* [Goal of the exercise]:
Would you restate the full listing word for word and omit its pictures?

*** Input ***

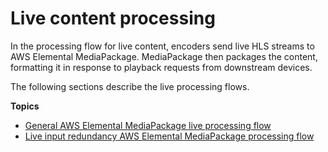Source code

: # Live content processing<a name="what-is-flow-live"></a>

In the processing flow for live content, encoders send live HLS streams to AWS Elemental MediaPackage\. MediaPackage then packages the content, formatting it in response to playback requests from downstream devices\. 

The following sections describe the live processing flows\.

**Topics**
+ [General AWS Elemental MediaPackage live processing flow](what-is-flow-gen.md)
+ [Live input redundancy AWS Elemental MediaPackage processing flow](what-is-flow-ir.md)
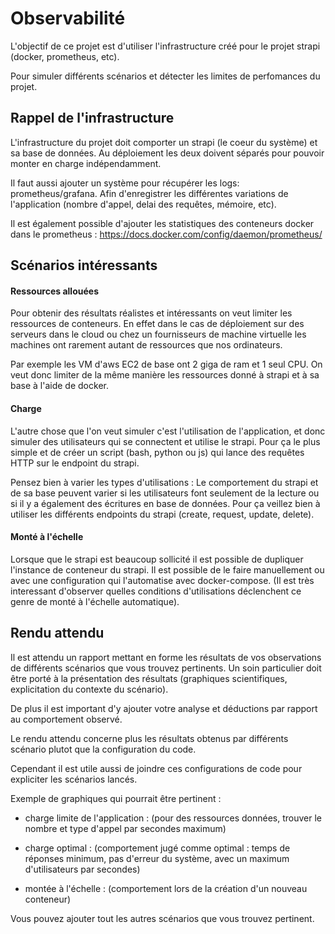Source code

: # Observabilité

L'objectif de ce projet est d'utiliser l'infrastructure créé pour le projet strapi (docker, prometheus, etc).

Pour simuler différents scénarios et détecter les limites de perfomances du projet.

## Rappel de l'infrastructure

L'infrastructure du projet doit comporter un strapi (le coeur du système) et sa base de données.
Au déploiement les deux doivent séparés pour pouvoir monter en charge indépendamment.

Il faut aussi ajouter un système pour récupérer les logs: prometheus/grafana.
Afin d'enregistrer les différentes variations de l'application (nombre d'appel, delai des requêtes, mémoire, etc).

Il est également possible d'ajouter les statistiques des conteneurs docker dans le prometheus :
https://docs.docker.com/config/daemon/prometheus/

## Scénarios intéressants

#### Ressources allouées

Pour obtenir des résultats réalistes et intéressants on veut limiter les ressources de conteneurs.
En effet dans le cas de déploiement sur des serveurs dans le cloud ou chez un fournisseurs de machine virtuelle les machines ont rarement autant de ressources que nos ordinateurs.

Par exemple les VM d'aws EC2 de base ont 2 giga de ram et 1 seul CPU.
On veut donc limiter de la même manière les ressources donné à strapi et à sa base à l'aide de docker.

#### Charge

L'autre chose que l'on veut simuler c'est l'utilisation de l'application, et donc simuler des utilisateurs qui se connectent et utilise le strapi.
Pour ça le plus simple et de créer un script (bash, python ou js) qui lance des requêtes HTTP sur le endpoint du strapi.

Pensez bien à varier les types d'utilisations :
Le comportement du strapi et de sa base peuvent varier si les utilisateurs font seulement de la lecture ou si il y a également des écritures en base de données.
Pour ça veillez bien à utiliser les différents endpoints du strapi (create, request, update, delete).

#### Monté à l'échelle

Lorsque que le strapi est beaucoup sollicité il est possible de dupliquer l'instance de conteneur du strapi.
Il est possible de le faire manuellement ou avec une configuration qui l'automatise avec docker-compose.
(Il est très interessant d'observer quelles conditions d'utilisations déclenchent ce genre de monté à l'échelle automatique).

## Rendu attendu

Il est attendu un rapport mettant en forme les résultats de vos observations de différents scénarios que vous trouvez pertinents.
Un soin particulier doit être porté à la présentation des résultats (graphiques scientifiques, explicitation du contexte du scénario).

De plus il est important d'y ajouter votre analyse et déductions par rapport au comportement observé.

Le rendu attendu concerne plus les résultats obtenus par différents scénario plutot que la configuration du code.

Cependant il est utile aussi de joindre ces configurations de code pour expliciter les scénarios lancés.

Exemple de graphiques qui pourrait être pertinent :

- charge limite de l'application : (pour des ressources données, trouver le nombre et type d'appel par secondes maximum)

- charge optimal : (comportement jugé comme optimal : temps de réponses minimum, pas d'erreur du système, avec un maximum d'utilisateurs par secondes)

- montée à l'échelle : (comportement lors de la création d'un nouveau conteneur)

Vous pouvez ajouter tout les autres scénarios que vous trouvez pertinent.
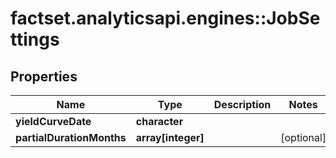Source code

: # factset.analyticsapi.engines::JobSettings

## Properties
Name | Type | Description | Notes
------------ | ------------- | ------------- | -------------
**yieldCurveDate** | **character** |  | 
**partialDurationMonths** | **array[integer]** |  | [optional]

*** End of Input ***

* [Result for this exercise]:
Source code

: # Live content processing<a name="what-is-flow-live"></a>

In the processing flow for live content, encoders send live HLS streams to AWS Elemental MediaPackage\. MediaPackage then packages the content, formatting it in response to playback requests from downstream devices\. 

The following sections describe the live processing flows\.

**Topics**
+ [General AWS Elemental MediaPackage live processing flow](what-is-flow-gen.md)
+ [Live input redundancy AWS Elemental MediaPackage processing flow](what-is-flow-ir.md)
Source code

: # Observabilité

L'objectif de ce projet est d'utiliser l'infrastructure créé pour le projet strapi (docker, prometheus, etc).

Pour simuler différents scénarios et détecter les limites de perfomances du projet.

## Rappel de l'infrastructure

L'infrastructure du projet doit comporter un strapi (le coeur du système) et sa base de données.
Au déploiement les deux doivent séparés pour pouvoir monter en charge indépendamment.

Il faut aussi ajouter un système pour récupérer les logs: prometheus/grafana.
Afin d'enregistrer les différentes variations de l'application (nombre d'appel, delai des requêtes, mémoire, etc).

Il est également possible d'ajouter les statistiques des conteneurs docker dans le prometheus :
https://docs.docker.com/config/daemon/prometheus/

## Scénarios intéressants

#### Ressources allouées

Pour obtenir des résultats réalistes et intéressants on veut limiter les ressources de conteneurs.
En effet dans le cas de déploiement sur des serveurs dans le cloud ou chez un fournisseurs de machine virtuelle les machines ont rarement autant de ressources que nos ordinateurs.

Par exemple les VM d'aws EC2 de base ont 2 giga de ram et 1 seul CPU.
On veut donc limiter de la même manière les ressources donné à strapi et à sa base à l'aide de docker.

#### Charge

L'autre chose que l'on veut simuler c'est l'utilisation de l'application, et donc simuler des utilisateurs qui se connectent et utilise le strapi.
Pour ça le plus simple et de créer un script (bash, python ou js) qui lance des requêtes HTTP sur le endpoint du strapi.

Pensez bien à varier les types d'utilisations :
Le comportement du strapi et de sa base peuvent varier si les utilisateurs font seulement de la lecture ou si il y a également des écritures en base de données.
Pour ça veillez bien à utiliser les différents endpoints du strapi (create, request, update, delete).

#### Monté à l'échelle

Lorsque que le strapi est beaucoup sollicité il est possible de dupliquer l'instance de conteneur du strapi.
Il est possible de le faire manuellement ou avec une configuration qui l'automatise avec docker-compose.
(Il est très interessant d'observer quelles conditions d'utilisations déclenchent ce genre de monté à l'échelle automatique).

## Rendu attendu

Il est attendu un rapport mettant en forme les résultats de vos observations de différents scénarios que vous trouvez pertinents.
Un soin particulier doit être porté à la présentation des résultats (graphiques scientifiques, explicitation du contexte du scénario).

De plus il est important d'y ajouter votre analyse et déductions par rapport au comportement observé.

Le rendu attendu concerne plus les résultats obtenus par différents scénario plutot que la configuration du code.

Cependant il est utile aussi de joindre ces configurations de code pour expliciter les scénarios lancés.

Exemple de graphiques qui pourrait être pertinent :

- charge limite de l'application : (pour des ressources données, trouver le nombre et type d'appel par secondes maximum)

- charge optimal : (comportement jugé comme optimal : temps de réponses minimum, pas d'erreur du système, avec un maximum d'utilisateurs par secondes)

- montée à l'échelle : (comportement lors de la création d'un nouveau conteneur)

Vous pouvez ajouter tout les autres scénarios que vous trouvez pertinent.
Source code

: # factset.analyticsapi.engines::JobSettings

## Properties
Name | Type | Description | Notes
------------ | ------------- | ------------- | -------------
**yieldCurveDate** | **character** |  | 
**partialDurationMonths** | **array[integer]** |  | [optional]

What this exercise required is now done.